---- Records supplied
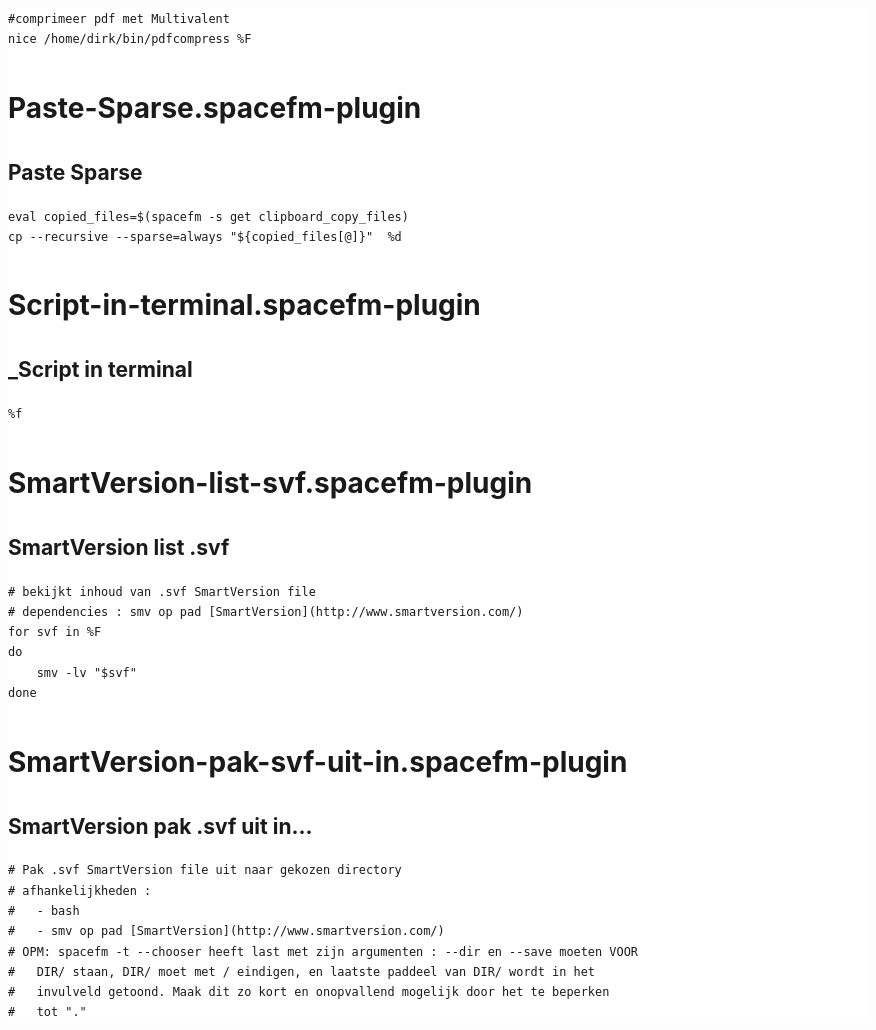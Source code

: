     #comprimeer pdf met Multivalent
    nice /home/dirk/bin/pdfcompress %F

# Paste-Sparse.spacefm-plugin
## Paste Sparse
    
    eval copied_files=$(spacefm -s get clipboard_copy_files)
    cp --recursive --sparse=always "${copied_files[@]}"  %d

# Script-in-terminal.spacefm-plugin
## _Script in terminal
    
    %f

# SmartVersion-list-svf.spacefm-plugin
## SmartVersion list .svf
    
    # bekijkt inhoud van .svf SmartVersion file
    # dependencies : smv op pad [SmartVersion](http://www.smartversion.com/)
    for svf in %F
    do
    	smv -lv "$svf"
    done

# SmartVersion-pak-svf-uit-in.spacefm-plugin
## SmartVersion pak .svf uit in...
    
    # Pak .svf SmartVersion file uit naar gekozen directory
    # afhankelijkheden :
    #	- bash
    #	- smv op pad [SmartVersion](http://www.smartversion.com/)
    # OPM: spacefm -t --chooser heeft last met zijn argumenten : --dir en --save moeten VOOR
    #	DIR/ staan, DIR/ moet met / eindigen, en laatste paddeel van DIR/ wordt in het
    #	invulveld getoond. Maak dit zo kort en onopvallend mogelijk door het te beperken
    #	tot "."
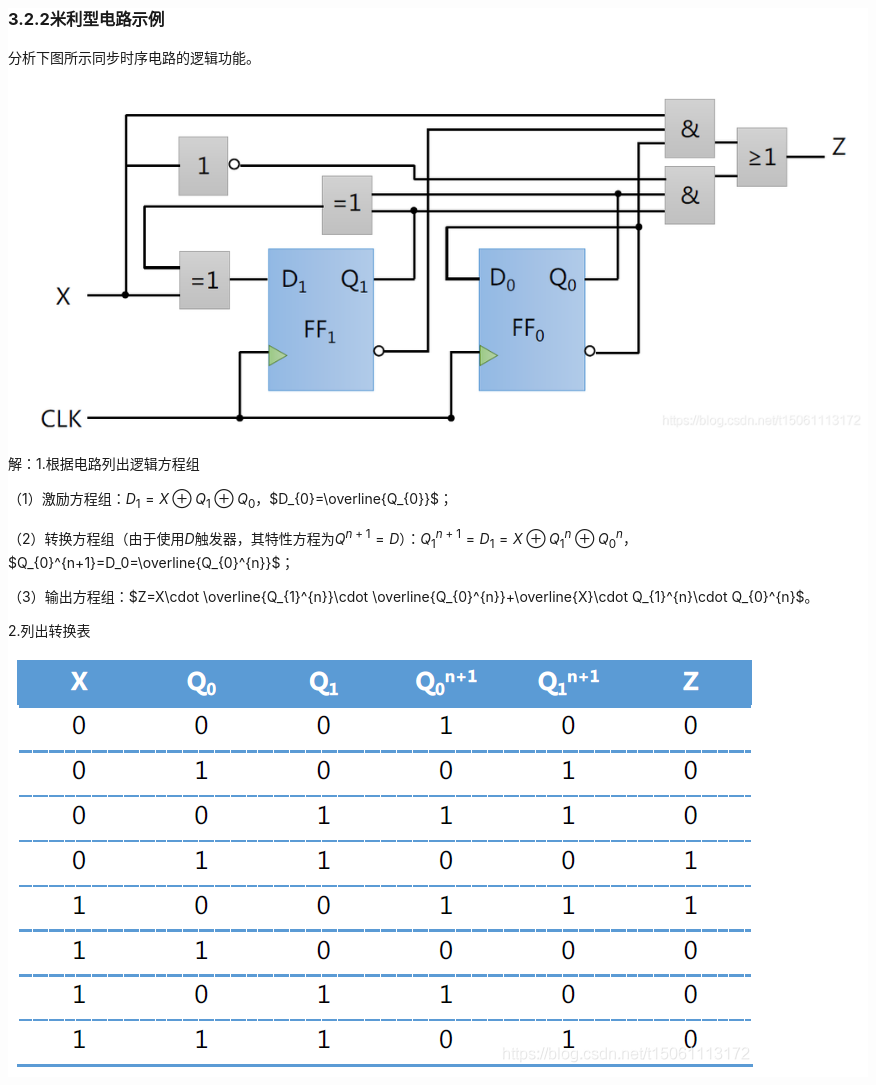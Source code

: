 ### 3.2.2米利型电路示例

分析下图所示同步时序电路的逻辑功能。

![img](docs/IC/25-STA/attachments/时序分析/20200324211654481.bmp)

 解：1.根据电路列出逻辑方程组

（1）激励方程组：$D_{1}=X\oplus Q_{1}\oplus Q_{0}$，$D_{0}=\overline{Q_{0}}$；

（2）转换方程组（由于使用$D$触发器，其特性方程为$Q^{n+1}=D$）：$Q_{1}^{n+1}=D_1=X\oplus Q_{1}^{n}\oplus Q_{0}^{n}$，$Q_{0}^{n+1}=D_0=\overline{Q_{0}^{n}}$；

（3）输出方程组：$Z=X\cdot \overline{Q_{1}^{n}}\cdot \overline{Q_{0}^{n}}+\overline{X}\cdot Q_{1}^{n}\cdot Q_{0}^{n}$。

2.列出转换表

![img](docs/IC/25-STA/attachments/时序分析/20200325115906257.bmp)
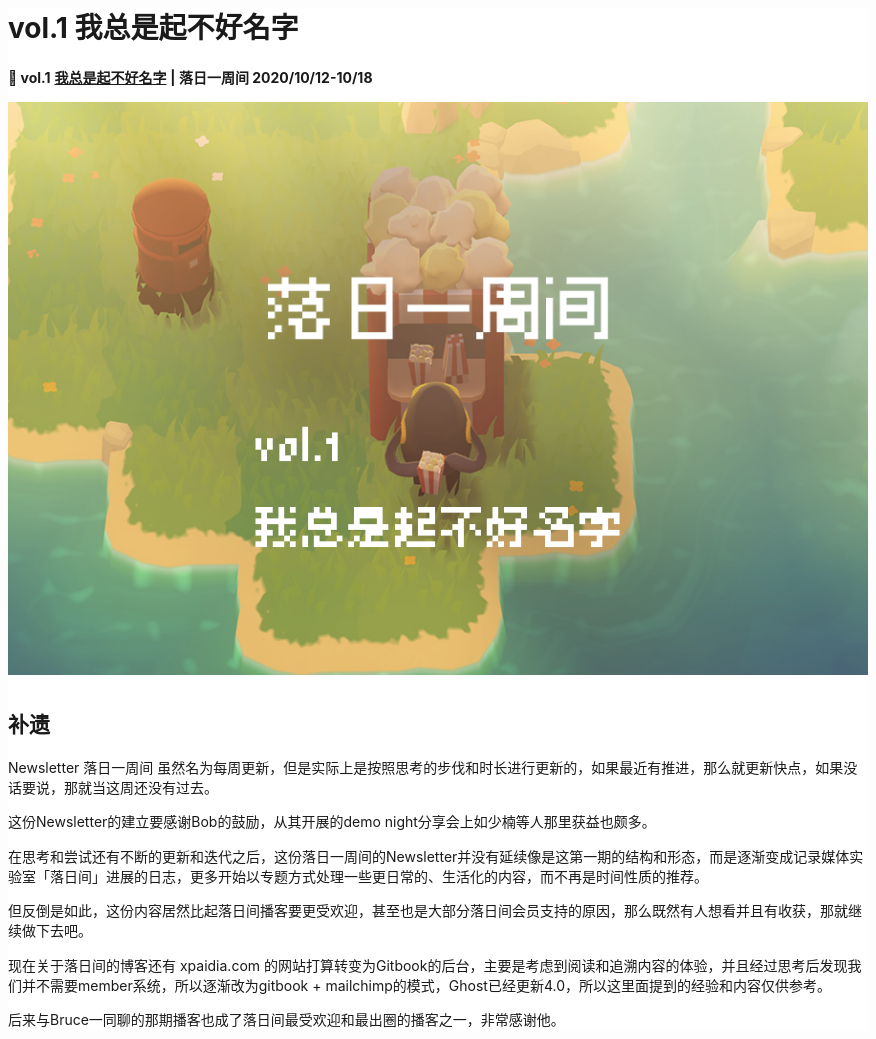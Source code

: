 # vol.1 我总是起不好名字

  
**🐏 vol.1** [**我总是起不好名字**](https://xpaidia.com/weekly01/xpaidia.com/weekly01/) **\| 落日一周间 2020/10/12-10/18**

![](../../.gitbook/assets/vol1.png)

## 补遗

Newsletter 落日一周间 虽然名为每周更新，但是实际上是按照思考的步伐和时长进行更新的，如果最近有推进，那么就更新快点，如果没话要说，那就当这周还没有过去。

这份Newsletter的建立要感谢Bob的鼓励，从其开展的demo night分享会上如少楠等人那里获益也颇多。

在思考和尝试还有不断的更新和迭代之后，这份落日一周间的Newsletter并没有延续像是这第一期的结构和形态，而是逐渐变成记录媒体实验室「落日间」进展的日志，更多开始以专题方式处理一些更日常的、生活化的内容，而不再是时间性质的推荐。

但反倒是如此，这份内容居然比起落日间播客要更受欢迎，甚至也是大部分落日间会员支持的原因，那么既然有人想看并且有收获，那就继续做下去吧。

现在关于落日间的博客还有 xpaidia.com 的网站打算转变为Gitbook的后台，主要是考虑到阅读和追溯内容的体验，并且经过思考后发现我们并不需要member系统，所以逐渐改为gitbook + mailchimp的模式，Ghost已经更新4.0，所以这里面提到的经验和内容仅供参考。

后来与Bruce一同聊的那期播客也成了落日间最受欢迎和最出圈的播客之一，非常感谢他。
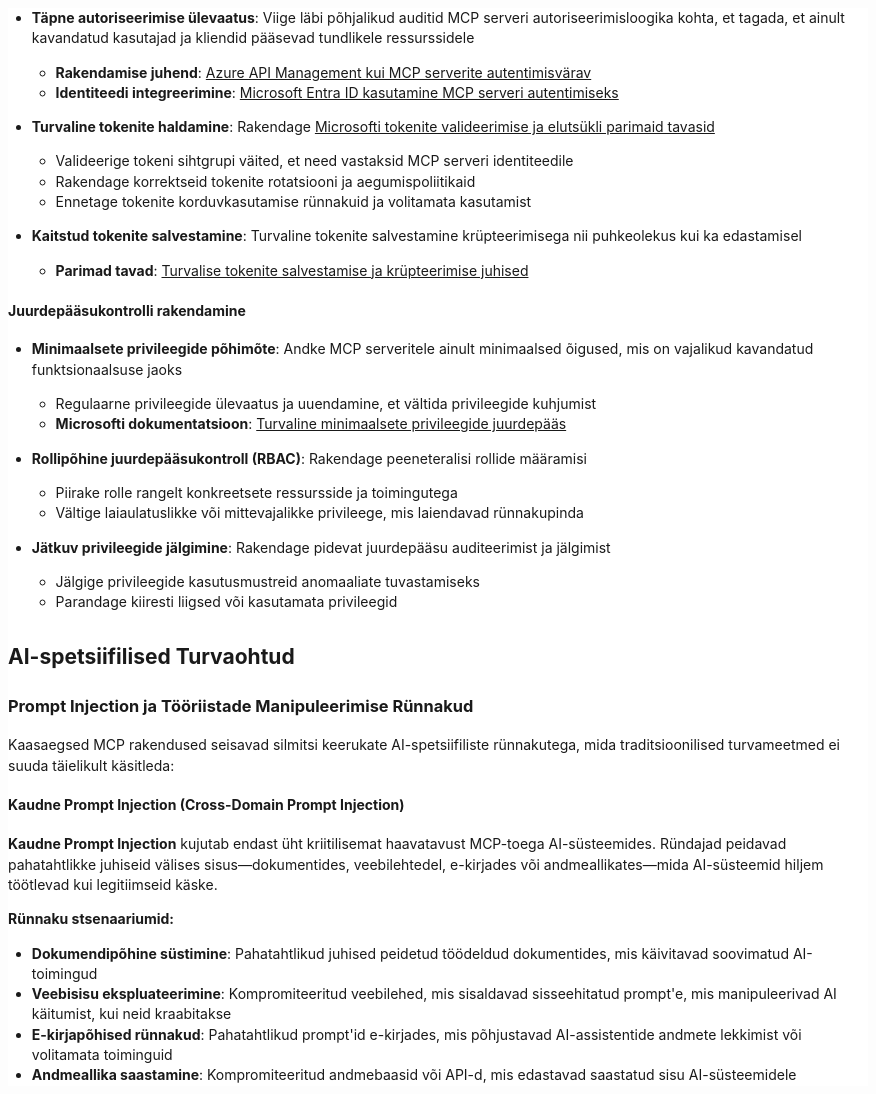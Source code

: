 - **Täpne autoriseerimise ülevaatus**: Viige läbi põhjalikud auditid MCP serveri autoriseerimisloogika kohta, et tagada, et ainult kavandatud kasutajad ja kliendid pääsevad tundlikele ressurssidele
  - **Rakendamise juhend**: [Azure API Management kui MCP serverite autentimisvärav](https://techcommunity.microsoft.com/blog/integrationsonazureblog/azure-api-management-your-auth-gateway-for-mcp-servers/4402690)
  - **Identiteedi integreerimine**: [Microsoft Entra ID kasutamine MCP serveri autentimiseks](https://den.dev/blog/mcp-server-auth-entra-id-session/)

- **Turvaline tokenite haldamine**: Rakendage [Microsofti tokenite valideerimise ja elutsükli parimaid tavasid](https://learn.microsoft.com/en-us/entra/identity-platform/access-tokens)
  - Valideerige tokeni sihtgrupi väited, et need vastaksid MCP serveri identiteedile
  - Rakendage korrektseid tokenite rotatsiooni ja aegumispoliitikaid
  - Ennetage tokenite korduvkasutamise rünnakuid ja volitamata kasutamist

- **Kaitstud tokenite salvestamine**: Turvaline tokenite salvestamine krüpteerimisega nii puhkeolekus kui ka edastamisel
  - **Parimad tavad**: [Turvalise tokenite salvestamise ja krüpteerimise juhised](https://youtu.be/uRdX37EcCwg?si=6fSChs1G4glwXRy2)

#### Juurdepääsukontrolli rakendamine

- **Minimaalsete privileegide põhimõte**: Andke MCP serveritele ainult minimaalsed õigused, mis on vajalikud kavandatud funktsionaalsuse jaoks
  - Regulaarne privileegide ülevaatus ja uuendamine, et vältida privileegide kuhjumist
  - **Microsofti dokumentatsioon**: [Turvaline minimaalsete privileegide juurdepääs](https://learn.microsoft.com/entra/identity-platform/secure-least-privileged-access)

- **Rollipõhine juurdepääsukontroll (RBAC)**: Rakendage peeneteralisi rollide määramisi
  - Piirake rolle rangelt konkreetsete ressursside ja toimingutega
  - Vältige laiaulatuslikke või mittevajalikke privileege, mis laiendavad rünnakupinda

- **Jätkuv privileegide jälgimine**: Rakendage pidevat juurdepääsu auditeerimist ja jälgimist
  - Jälgige privileegide kasutusmustreid anomaaliate tuvastamiseks
  - Parandage kiiresti liigsed või kasutamata privileegid

## AI-spetsiifilised Turvaohtud

### Prompt Injection ja Tööriistade Manipuleerimise Rünnakud

Kaasaegsed MCP rakendused seisavad silmitsi keerukate AI-spetsiifiliste rünnakutega, mida traditsioonilised turvameetmed ei suuda täielikult käsitleda:

#### **Kaudne Prompt Injection (Cross-Domain Prompt Injection)**

**Kaudne Prompt Injection** kujutab endast üht kriitilisemat haavatavust MCP-toega AI-süsteemides. Ründajad peidavad pahatahtlikke juhiseid välises sisus—dokumentides, veebilehtedel, e-kirjades või andmeallikates—mida AI-süsteemid hiljem töötlevad kui legitiimseid käske.

**Rünnaku stsenaariumid:**
- **Dokumendipõhine süstimine**: Pahatahtlikud juhised peidetud töödeldud dokumentides, mis käivitavad soovimatud AI-toimingud
- **Veebisisu ekspluateerimine**: Kompromiteeritud veebilehed, mis sisaldavad sisseehitatud prompt'e, mis manipuleerivad AI käitumist, kui neid kraabitakse
- **E-kirjapõhised rünnakud**: Pahatahtlikud prompt'id e-kirjades, mis põhjustavad AI-assistentide andmete lekkimist või volitamata toiminguid
- **Andmeallika saastamine**: Kompromiteeritud andmebaasid või API-d, mis edastavad saastatud sisu AI-süsteemidele
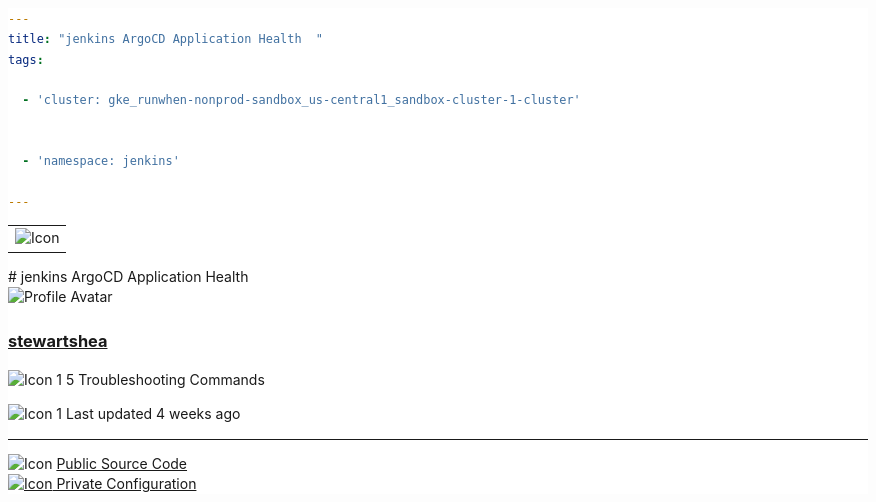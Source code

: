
 ```yaml
---
title: "jenkins ArgoCD Application Health  "
tags: 

  - 'cluster: gke_runwhen-nonprod-sandbox_us-central1_sandbox-cluster-1-cluster'


  - 'namespace: jenkins'

---
```


<table class="invisible-table">
  <tr>
    <td class="icon-cell">
      <img src="https://storage.googleapis.com/runwhen-nonprod-shared-images/icons/argo-icon-color.svg" alt="Icon" />
    </td>
  </tr>
</table>
# jenkins ArgoCD Application Health    
<div class="author-block">
  <img src="/github_profile_cache/stewartshea_icon.png" alt="Profile Avatar" class="author-avatar">
  <div class="author-info">
    <a href="https://github.com/stewartshea" target="_blank">
    <h3 class="author-name">stewartshea</a></h3>
  <p class="author-bio">
      <img src="https://storage.googleapis.com/runwhen-nonprod-shared-images/icons/terminal.svg" alt="Icon 1" class="bio-icon">
    5 Troubleshooting Commands</p>
      <p class="author-bio">
     <img src="https://storage.googleapis.com/runwhen-nonprod-shared-images/icons/calendar_month.svg" alt="Icon 1" class="bio-icon">
    Last updated 4 weeks ago </p>
  </div>
</div>
  

<p></p>
<hr class="custom-hr">
<div class="command-header-grid">
  <div class="grid-item">
    <img class="card-icon" src="https://storage.googleapis.com/runwhen-nonprod-shared-images/icons/public.svg" alt="Icon">
    <a href="https://github.com/runwhen-contrib/rw-cli-codecollection/tree/main/codebundles/k8s-argocd-application-health/runbook.robot" target="_blank">Public Source Code</a>
  </div>

  <div class="grid-item">
    <a href="#" id="configLink" onclick="return false;">
      <img class="card-icon" src="https://storage.googleapis.com/runwhen-nonprod-shared-images/icons/lock.svg" alt="Icon">
      Private Configuration
    </a>
  </div>
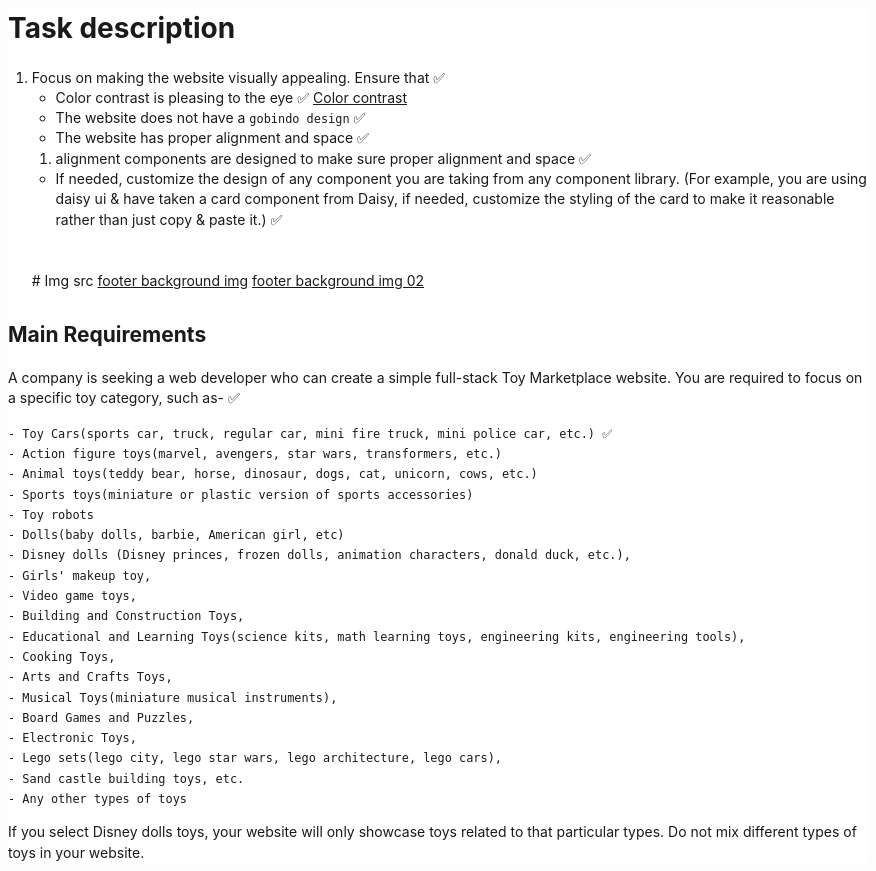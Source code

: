 # Task description


1. Focus on making the website visually appealing. Ensure that   ✅
    - Color contrast is pleasing to the eye   ✅   <a href="https://www.figma.com/file/vsBzugsPFKW2N8x3tXOSgS/Untitled?type=design&node-id=0-1&t=bAmcNuRc5tJCy7Yz-0">Color contrast</a>
    - The website does not have a `gobindo design`   ✅
    - The website has proper alignment and space    ✅ 
    1. alignment components are designed to make sure proper alignment and space   ✅ 
    - If needed, customize the design of any component you are taking from any component library. (For example, you are using daisy ui & have taken a card component from Daisy, if needed, customize the styling of the card to make it reasonable rather than just copy & paste it.)  ✅ 
    <br/>
    <br/>
    # Img src
    <a href="https://png.pngtree.com/thumb_back/fw800/background/20190222/ourmid/pngtree-full-blue-sky-white-clouds-small-tree-hillside-holiday-travel-background-image_60535.jpg">footer background img</a>
   <a href="https://as2.ftcdn.net/v2/jpg/01/32/34/05/1000_F_132340568_SAK4D87tKa7mkotaBrikQp06KMA5BSQT.jpg">footer background img 02</a>



## Main Requirements


A company is seeking a web developer who can create a simple full-stack Toy Marketplace website. You are required to focus on a specific toy category, such as-  ✅

    - Toy Cars(sports car, truck, regular car, mini fire truck, mini police car, etc.) ✅
    - Action figure toys(marvel, avengers, star wars, transformers, etc.)
    - Animal toys(teddy bear, horse, dinosaur, dogs, cat, unicorn, cows, etc.)
    - Sports toys(miniature or plastic version of sports accessories) 
    - Toy robots
    - Dolls(baby dolls, barbie, American girl, etc)
    - Disney dolls (Disney princes, frozen dolls, animation characters, donald duck, etc.), 
    - Girls' makeup toy, 
    - Video game toys, 
    - Building and Construction Toys, 
    - Educational and Learning Toys(science kits, math learning toys, engineering kits, engineering tools), 
    - Cooking Toys, 
    - Arts and Crafts Toys, 
    - Musical Toys(miniature musical instruments), 
    - Board Games and Puzzles, 
    - Electronic Toys, 
    - Lego sets(lego city, lego star wars, lego architecture, lego cars), 
    - Sand castle building toys, etc. 
    - Any other types of toys
    
 If you select Disney dolls toys, your website will only showcase toys related to that particular types. Do not mix different types of toys in your website.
--------
Problem requirements:
Among the lines above, find those with the word "tree". Copy them.

Solution for this exercise:
    <a href="https://github.com/runwhen-contrib/rw-cli-codecollection/tree/main/codebundles/k8s-argocd-application-health/runbook.robot" target="_blank">Public Source Code</a>
    <a href="https://png.pngtree.com/thumb_back/fw800/background/20190222/ourmid/pngtree-full-blue-sky-white-clouds-small-tree-hillside-holiday-travel-background-image_60535.jpg">footer background img</a>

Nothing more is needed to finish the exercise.